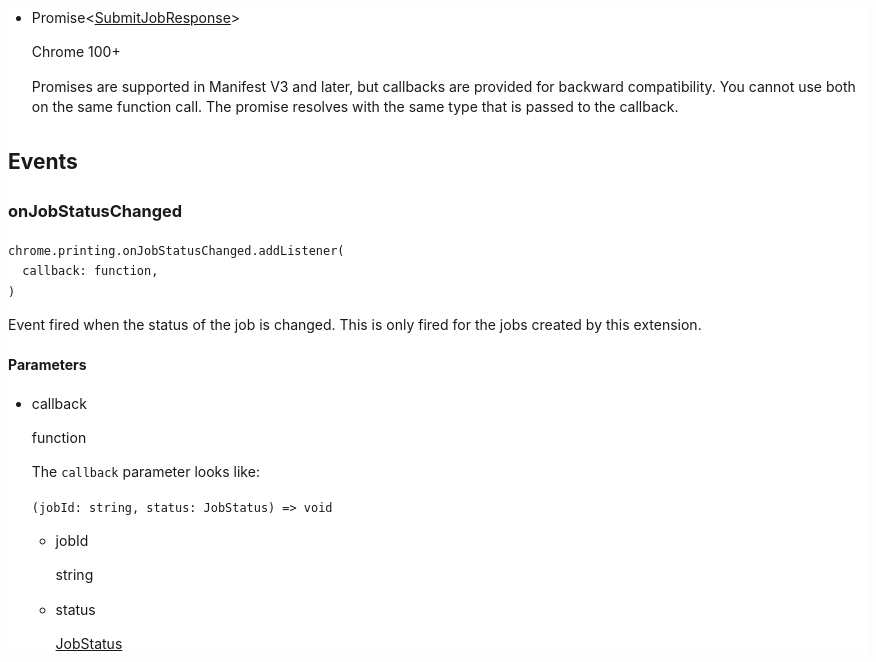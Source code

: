 - Promise&lt;[SubmitJobResponse](#type-SubmitJobResponse)&gt;
  
  Chrome 100+
  
  Promises are supported in Manifest V3 and later, but callbacks are provided for backward compatibility. You cannot use both on the same function call. The promise resolves with the same type that is passed to the callback.

## Events

### onJobStatusChanged

```
chrome.printing.onJobStatusChanged.addListener(
  callback: function,
)
```

Event fired when the status of the job is changed. This is only fired for the jobs created by this extension.

#### Parameters

- callback
  
  function
  
  The `callback` parameter looks like:
  
  ```
  (jobId: string, status: JobStatus) => void
  ```
  
  - jobId
    
    string
  - status
    
    [JobStatus](#type-JobStatus)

-- Instructions for the task --
Please return every line in the data that includes the string "onJobStatusChanged".

-- Answer section --
### onJobStatusChanged
chrome.printing.onJobStatusChanged.addListener(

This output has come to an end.